### PROVIDED DATA ###

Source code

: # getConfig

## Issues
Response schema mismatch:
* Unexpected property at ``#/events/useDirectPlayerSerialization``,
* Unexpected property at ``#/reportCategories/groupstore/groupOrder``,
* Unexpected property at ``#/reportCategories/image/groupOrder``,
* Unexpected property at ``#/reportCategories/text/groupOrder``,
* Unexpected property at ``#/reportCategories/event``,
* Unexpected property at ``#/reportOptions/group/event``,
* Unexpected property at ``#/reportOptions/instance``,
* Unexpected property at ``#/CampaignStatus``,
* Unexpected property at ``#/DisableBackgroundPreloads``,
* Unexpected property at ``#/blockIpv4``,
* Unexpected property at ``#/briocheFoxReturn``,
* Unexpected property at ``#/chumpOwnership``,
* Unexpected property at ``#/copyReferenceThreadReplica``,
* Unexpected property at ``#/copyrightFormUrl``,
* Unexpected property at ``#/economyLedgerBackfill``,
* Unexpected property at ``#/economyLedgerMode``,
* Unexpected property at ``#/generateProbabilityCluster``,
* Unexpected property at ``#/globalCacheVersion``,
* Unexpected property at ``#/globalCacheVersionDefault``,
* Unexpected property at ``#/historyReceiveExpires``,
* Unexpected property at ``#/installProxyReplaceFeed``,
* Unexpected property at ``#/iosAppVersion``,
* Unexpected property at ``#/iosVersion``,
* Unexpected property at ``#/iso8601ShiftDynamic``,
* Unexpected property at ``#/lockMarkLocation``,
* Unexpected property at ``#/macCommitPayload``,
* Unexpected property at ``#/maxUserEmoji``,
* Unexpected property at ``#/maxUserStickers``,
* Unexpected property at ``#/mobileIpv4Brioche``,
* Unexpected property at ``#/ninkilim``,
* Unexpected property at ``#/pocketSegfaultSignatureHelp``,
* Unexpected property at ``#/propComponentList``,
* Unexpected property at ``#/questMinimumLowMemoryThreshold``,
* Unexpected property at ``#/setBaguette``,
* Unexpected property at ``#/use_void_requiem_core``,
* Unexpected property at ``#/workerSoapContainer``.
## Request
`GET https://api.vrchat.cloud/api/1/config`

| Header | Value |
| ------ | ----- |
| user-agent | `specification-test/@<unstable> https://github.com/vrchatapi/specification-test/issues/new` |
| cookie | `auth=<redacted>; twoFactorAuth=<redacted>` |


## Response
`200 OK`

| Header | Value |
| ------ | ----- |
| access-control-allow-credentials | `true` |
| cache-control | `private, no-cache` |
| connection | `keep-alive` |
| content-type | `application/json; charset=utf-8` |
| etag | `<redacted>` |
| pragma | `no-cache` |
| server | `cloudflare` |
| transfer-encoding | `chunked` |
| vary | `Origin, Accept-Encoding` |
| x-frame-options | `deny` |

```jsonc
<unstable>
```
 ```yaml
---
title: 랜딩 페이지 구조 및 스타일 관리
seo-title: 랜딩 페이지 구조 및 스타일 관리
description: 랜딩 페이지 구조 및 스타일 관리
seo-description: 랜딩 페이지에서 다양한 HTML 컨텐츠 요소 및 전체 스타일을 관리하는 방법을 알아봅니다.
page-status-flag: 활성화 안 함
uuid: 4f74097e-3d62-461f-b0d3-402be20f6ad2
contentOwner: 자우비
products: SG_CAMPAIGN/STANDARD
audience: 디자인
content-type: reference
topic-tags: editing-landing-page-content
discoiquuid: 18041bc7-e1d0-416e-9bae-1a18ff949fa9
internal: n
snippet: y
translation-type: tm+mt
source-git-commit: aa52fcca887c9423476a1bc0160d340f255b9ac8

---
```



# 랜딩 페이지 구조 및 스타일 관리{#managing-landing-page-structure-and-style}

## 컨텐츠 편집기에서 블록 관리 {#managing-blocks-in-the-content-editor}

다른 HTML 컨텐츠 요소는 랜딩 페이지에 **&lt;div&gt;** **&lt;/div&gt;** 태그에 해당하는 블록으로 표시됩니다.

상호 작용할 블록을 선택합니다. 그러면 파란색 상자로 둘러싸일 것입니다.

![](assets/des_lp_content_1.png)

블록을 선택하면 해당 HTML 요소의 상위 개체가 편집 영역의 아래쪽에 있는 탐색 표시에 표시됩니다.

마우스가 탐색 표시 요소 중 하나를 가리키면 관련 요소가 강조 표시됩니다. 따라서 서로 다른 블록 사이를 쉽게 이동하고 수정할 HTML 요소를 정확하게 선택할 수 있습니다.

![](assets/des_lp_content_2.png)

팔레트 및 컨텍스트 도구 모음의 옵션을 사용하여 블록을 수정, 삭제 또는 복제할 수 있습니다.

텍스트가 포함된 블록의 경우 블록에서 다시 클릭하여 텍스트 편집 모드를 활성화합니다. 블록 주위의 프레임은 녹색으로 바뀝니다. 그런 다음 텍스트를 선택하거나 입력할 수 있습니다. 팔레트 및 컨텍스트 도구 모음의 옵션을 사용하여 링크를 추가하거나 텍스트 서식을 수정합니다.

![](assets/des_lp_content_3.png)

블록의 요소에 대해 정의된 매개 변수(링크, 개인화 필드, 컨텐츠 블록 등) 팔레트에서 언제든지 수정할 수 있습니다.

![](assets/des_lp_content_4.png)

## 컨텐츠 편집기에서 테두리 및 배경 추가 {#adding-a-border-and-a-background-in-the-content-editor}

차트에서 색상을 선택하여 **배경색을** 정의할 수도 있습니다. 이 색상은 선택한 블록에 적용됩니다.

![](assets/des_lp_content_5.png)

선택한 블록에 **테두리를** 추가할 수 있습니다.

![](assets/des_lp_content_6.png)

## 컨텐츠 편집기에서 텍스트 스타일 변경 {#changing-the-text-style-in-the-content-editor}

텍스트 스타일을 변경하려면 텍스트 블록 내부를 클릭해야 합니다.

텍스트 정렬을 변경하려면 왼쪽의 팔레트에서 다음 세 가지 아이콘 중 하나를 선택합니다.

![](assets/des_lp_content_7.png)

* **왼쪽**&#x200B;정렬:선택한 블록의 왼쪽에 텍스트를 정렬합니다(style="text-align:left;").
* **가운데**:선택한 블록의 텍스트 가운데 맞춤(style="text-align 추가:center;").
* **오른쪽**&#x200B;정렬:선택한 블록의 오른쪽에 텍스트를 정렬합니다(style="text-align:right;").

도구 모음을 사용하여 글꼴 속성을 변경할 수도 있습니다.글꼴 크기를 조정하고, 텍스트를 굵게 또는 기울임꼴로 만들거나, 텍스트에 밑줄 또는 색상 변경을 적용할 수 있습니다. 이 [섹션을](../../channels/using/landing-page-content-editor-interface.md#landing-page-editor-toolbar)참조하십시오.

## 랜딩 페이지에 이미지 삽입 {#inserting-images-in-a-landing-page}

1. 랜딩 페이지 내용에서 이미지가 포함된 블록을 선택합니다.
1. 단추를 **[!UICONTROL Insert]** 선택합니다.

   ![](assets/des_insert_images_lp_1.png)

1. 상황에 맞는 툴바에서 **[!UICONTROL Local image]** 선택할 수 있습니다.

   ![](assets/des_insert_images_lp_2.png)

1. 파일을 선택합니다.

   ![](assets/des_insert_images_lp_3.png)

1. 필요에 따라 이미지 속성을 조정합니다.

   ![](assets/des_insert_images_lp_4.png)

###

Beginning at the line that contains "텍스트가 포함된 블록의", reproduce every line down to the last line of the entries above, exactly and only those.

텍스트가 포함된 블록의 경우 블록에서 다시 클릭하여 텍스트 편집 모드를 활성화합니다. 블록 주위의 프레임은 녹색으로 바뀝니다. 그런 다음 텍스트를 선택하거나 입력할 수 있습니다. 팔레트 및 컨텍스트 도구 모음의 옵션을 사용하여 링크를 추가하거나 텍스트 서식을 수정합니다.

![](assets/des_lp_content_3.png)

블록의 요소에 대해 정의된 매개 변수(링크, 개인화 필드, 컨텐츠 블록 등) 팔레트에서 언제든지 수정할 수 있습니다.

![](assets/des_lp_content_4.png)

## 컨텐츠 편집기에서 테두리 및 배경 추가 {#adding-a-border-and-a-background-in-the-content-editor}

차트에서 색상을 선택하여 **배경색을** 정의할 수도 있습니다. 이 색상은 선택한 블록에 적용됩니다.

![](assets/des_lp_content_5.png)

선택한 블록에 **테두리를** 추가할 수 있습니다.

![](assets/des_lp_content_6.png)

## 컨텐츠 편집기에서 텍스트 스타일 변경 {#changing-the-text-style-in-the-content-editor}

텍스트 스타일을 변경하려면 텍스트 블록 내부를 클릭해야 합니다.

텍스트 정렬을 변경하려면 왼쪽의 팔레트에서 다음 세 가지 아이콘 중 하나를 선택합니다.

![](assets/des_lp_content_7.png)

* **왼쪽**&#x200B;정렬:선택한 블록의 왼쪽에 텍스트를 정렬합니다(style="text-align:left;").
* **가운데**:선택한 블록의 텍스트 가운데 맞춤(style="text-align 추가:center;").
* **오른쪽**&#x200B;정렬:선택한 블록의 오른쪽에 텍스트를 정렬합니다(style="text-align:right;").

도구 모음을 사용하여 글꼴 속성을 변경할 수도 있습니다.글꼴 크기를 조정하고, 텍스트를 굵게 또는 기울임꼴로 만들거나, 텍스트에 밑줄 또는 색상 변경을 적용할 수 있습니다. 이 [섹션을](../../channels/using/landing-page-content-editor-interface.md#landing-page-editor-toolbar)참조하십시오.

## 랜딩 페이지에 이미지 삽입 {#inserting-images-in-a-landing-page}

1. 랜딩 페이지 내용에서 이미지가 포함된 블록을 선택합니다.
1. 단추를 **[!UICONTROL Insert]** 선택합니다.

   ![](assets/des_insert_images_lp_1.png)

1. 상황에 맞는 툴바에서 **[!UICONTROL Local image]** 선택할 수 있습니다.

   ![](assets/des_insert_images_lp_2.png)

1. 파일을 선택합니다.

   ![](assets/des_insert_images_lp_3.png)

1. 필요에 따라 이미지 속성을 조정합니다.

   ![](assets/des_insert_images_lp_4.png)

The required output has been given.